I have always had complete confidence in St Birinus’ Middle as an
institution, as much as I never doubted that the sun would rise
on the morrow.
Dru interrupted: Do people still say ‘morrow?’
They would if they read John Donne. That was supposed to be an
answer.
With the advantage of the oblique insight of the dyslexic, I declare that
I am not so much going into retiral as into a re-trial, assuming the post
and concomitant responsibilities of Deputy Head. My mistakes will be
part of my education. One never stops learning.
However, one mistake I have never made is to believe that schools exist
to teach children to imitate their teachers. Our assessment systems often
caution against originality. Value rigidity- what a pernicious trap! Surely the
good is to re-evaluate what one can see through the perception of one’s past
commitment to certain values?
The question, my dear fellow travellers, is not ‘What is new?’ but rather
‘What is best?’
Our institutions should not exist for the perpetuation of their own ends
and for control, but for the objective search for Truth.

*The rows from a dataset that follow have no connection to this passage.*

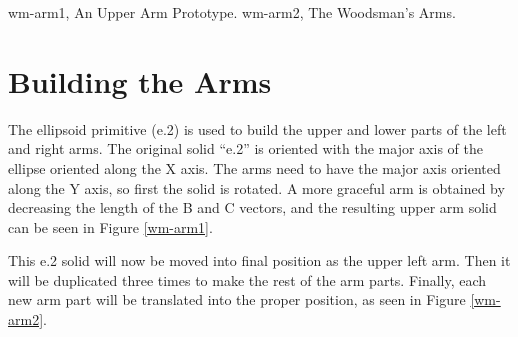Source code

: 
\mfig wm-arm1, An Upper Arm Prototype.
\mfig wm-arm2, The Woodsman's Arms.
\section{Building the Arms}

The ellipsoid primitive (e.2) is used to build the upper and lower parts
of the left and right arms.
The original solid ``e.2'' is oriented with the major axis of the ellipse
oriented along the X axis.
The arms need to have the major axis oriented along the Y axis,
so first the solid is rotated.
A more graceful arm is obtained by decreasing the length of
the B and C vectors, and the resulting upper arm solid can be
seen in Figure \ref{wm-arm1}.


This e.2 solid will now be moved into final position as the upper left arm.
Then it will be duplicated three times
to make the rest of the arm parts.  Finally, each new arm
part will be translated into the proper position,
as seen in Figure \ref{wm-arm2}.

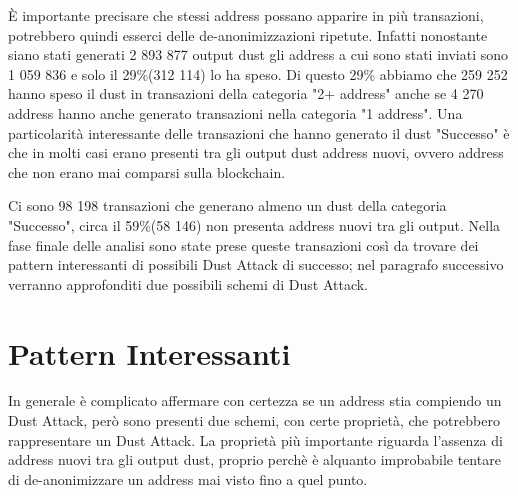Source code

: È importante precisare che stessi address possano apparire in più transazioni, potrebbero quindi esserci delle de-anonimizzazioni ripetute. Infatti nonostante siano stati generati 2 893 877 output dust gli address a cui sono stati inviati sono 1 059 836 e solo il 29\%(312 114) lo ha speso. Di questo 29\% abbiamo che 259 252 hanno speso il dust in transazioni della categoria "2+ address" anche se 4 270 address hanno anche generato transazioni nella categoria "1 address". Una particolarità interessante delle transazioni che hanno generato il dust "Successo" è che in molti casi erano presenti tra gli output dust address nuovi, ovvero address che non erano mai comparsi sulla blockchain. 

Ci sono 98 198 transazioni che generano almeno un dust della categoria "Successo", circa il 59\%(58 146) non presenta address nuovi tra gli output. Nella fase finale delle analisi sono state prese queste transazioni così da trovare dei pattern interessanti di possibili Dust Attack di successo; nel paragrafo successivo verranno approfonditi due possibili schemi di Dust Attack.  
\section{Pattern Interessanti}
In generale è complicato affermare con certezza se un address stia compiendo un Dust Attack, però sono presenti due schemi, con certe proprietà, che potrebbero rappresentare un Dust Attack. La proprietà più importante riguarda l'assenza di address nuovi tra gli output dust, proprio perchè è alquanto improbabile tentare di de-anonimizzare un address mai visto fino a quel punto.


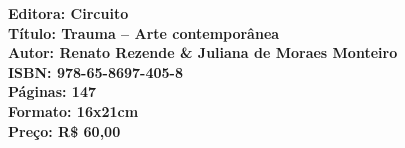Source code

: 

\vfill
\enlargethispage{\baselineskip}

\hspace*{-.4cm}\begin{minipage}[c]{1\linewidth}
\small\textbf{
\hspace*{-.1cm}Editora: Circuito\\
Título: Trauma -- Arte contemporânea\\
Autor: Renato Rezende \& Juliana de Moraes Monteiro\\ 
ISBN: 978-65-8697-405-8\\
Páginas:  147\\
Formato: 16x21cm\\
Preço: R\$ 60,00\\
}
\end{minipage}

\pagebreak

\vspace*{1.5cm}


\bigskip

\hfill{}\scalebox{.8}{MARCOS LACERDA}

\bigskip
\bigskip
\bigskip

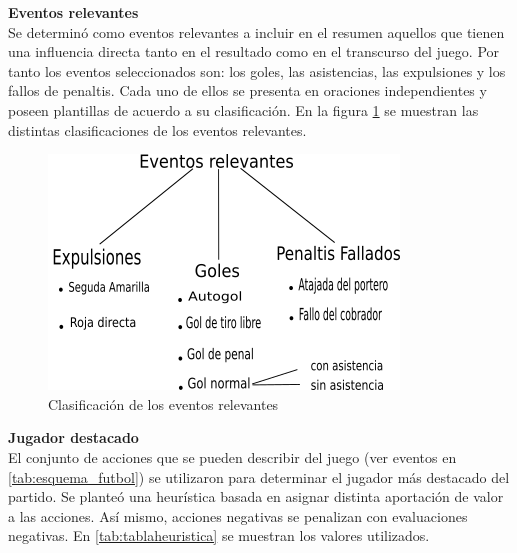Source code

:     \textbf{Eventos relevantes}\\

    Se determinó como eventos relevantes a incluir en el resumen aquellos que tienen una influencia directa 
tanto en el resultado como en el transcurso del juego. Por tanto los eventos seleccionados son: los goles, las asistencias, 
las expulsiones y los fallos de penaltis. Cada uno de ellos se presenta en oraciones independientes y poseen plantillas de acuerdo 
a su clasificación. En la figura \ref{fig_clasificacioneventos} se muestran las distintas clasificaciones de los eventos relevantes.\\


    \begin{figure}[!]
        \begin{center}
            \includegraphics[scale=0.9]{Graphics/clasificacioneventosrel.png}
        \end{center}
        \caption{Clasificación de los eventos relevantes}
        \label{fig_clasificacioneventos}
    \end{figure}

    \textbf{Jugador destacado}\\

    El conjunto de acciones que se pueden describir del juego (ver eventos en \ref{tab:esquema_futbol}) se utilizaron para 
determinar el jugador más destacado del partido. Se planteó una heurística basada en asignar distinta aportación de valor a 
las acciones. Así mismo, acciones negativas se penalizan con evaluaciones negativas.
 En \ref{tab:tablaheuristica} se muestran los valores utilizados.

And, as Pilate said: What is Truth?
Dru looked up from the computer, expecting an Existential Revelation,
but Gus neatly side-stepped the nub of the matter and continued:
I am reminded of the servant who buried his talent in the ground
because he was too afraid to make it grow.

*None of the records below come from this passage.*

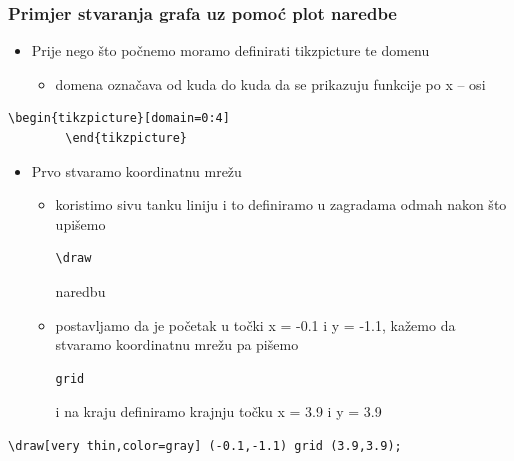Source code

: \documentclass{beamer}
\begin{document}
\begin{frame}[fragile]
	\frametitle{Primjer stvaranja grafa uz pomoć plot naredbe}
		\begin{itemize}
			\item Prije nego što počnemo moramo definirati tikzpicture te domenu
			\begin{itemize}
			\item domena označava od kuda do kuda da se prikazuju funkcije po x – osi
			\end{itemize}
		\end{itemize}
		\begin{verbatim}\begin{tikzpicture}[domain=0:4]
		\end{tikzpicture}
		\end{verbatim}
		\begin{itemize}
			\item Prvo stvaramo koordinatnu mrežu
			\begin{itemize}
			\item koristimo sivu tanku liniju i to definiramo u zagradama odmah nakon što upišemo \begin{verbatim}\draw\end{verbatim} naredbu
			\item postavljamo da je početak u točki x = -0.1 i y = -1.1, kažemo da stvaramo koordinatnu mrežu pa pišemo \begin{verbatim}grid\end{verbatim} i na kraju definiramo krajnju točku x = 3.9 i y = 3.9 
			\end{itemize}
		\end{itemize}
		\begin{verbatim}\draw[very thin,color=gray] (-0.1,-1.1) grid (3.9,3.9);
		\end{verbatim}		
\end{frame}
\end{document}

Reviewing my own career, I find that I am well-equipped to write my
own epitaph. I was ‘ever the outsider’; ever the one attacking what
was being taught, rather than learning from it. I have been an
educational anarchist.
In days gone by, there were others in our staffroom who may have been
deemed to have also lived in the shadow of insanity, or anarchy. To share
a mug of builders’ tea with such as those, around a three day old crossword
and to sense minds that thought as you thought and to listen to voices
that spoke as you did was as close to an epiphany of the sacred as any
mere human could anticipate this side of eternity.
A tear rolled off the tip of Dru’s nose.
Modern Head Teachers may expound and expand on the destiny of mankind.
We, we just wanted to run a school. The Future will judge whose approach
had most value.
Constant activity based on restlessness may drive one to conquer mountains,
but it can be exhausting and debilitating. My mind strays to the example of
the tortoise who outstripped the hare.
Leave that out, Father. It’s too tangential.
Should I mention the noumenal sherpas?
No.
There are many archers who seek to hit targets, but pricking the bulls’ eye
may distract one from gazing at a ray of sunlight as it touches a leaf.
Those ghostly voices of the past sing to us, conveying a sense of purpose:
I know where I’m going
And I know who’s going with me.
Dru’s made a typo as she thought: But the dear knows who he’ll marry.
What voices are you on about? she asked.
I had in mind a kind of Brahmsian ‘Ja, der Geist Spricht.’
Well, don’t blame me if the reference goes right over their heads.
I’m used to it! Most of my lessons did the same, but there is always
one who hears the message. They receive the chautauqua.
Blimey! How do you spell that?
Never mind. I’ll edit it later.
We may have difficulty in mapping where we are at any given moment,
but, with hindsight, we will see, as Robert M Pirsig said: ‘a pattern…
emerge.’
What does the ‘M’ stand for? Metaphysical?
Very funny. Leave it there. I will add to it later.
Well, you haven’t left much time for the presentation of prizes, Dru
said. You do realise that everyone will be anxious to escape and have
their strawberries and cream and no one will listen to a word in that
humid tent?
The world was ever thus, agreed Snod. But one cannot cease to be an
educator.
Do schools still have speech days? And prize givings? I don’t think my old headmaster had ever read Zen (possibly too recent for him) and he certainly would not have acknowledged girls in his address – strictly boys only. He definitely just wanted to run a school. I am far removed from the education system of today but I doubt whether many heads sprechen from the Geist. Too much admin.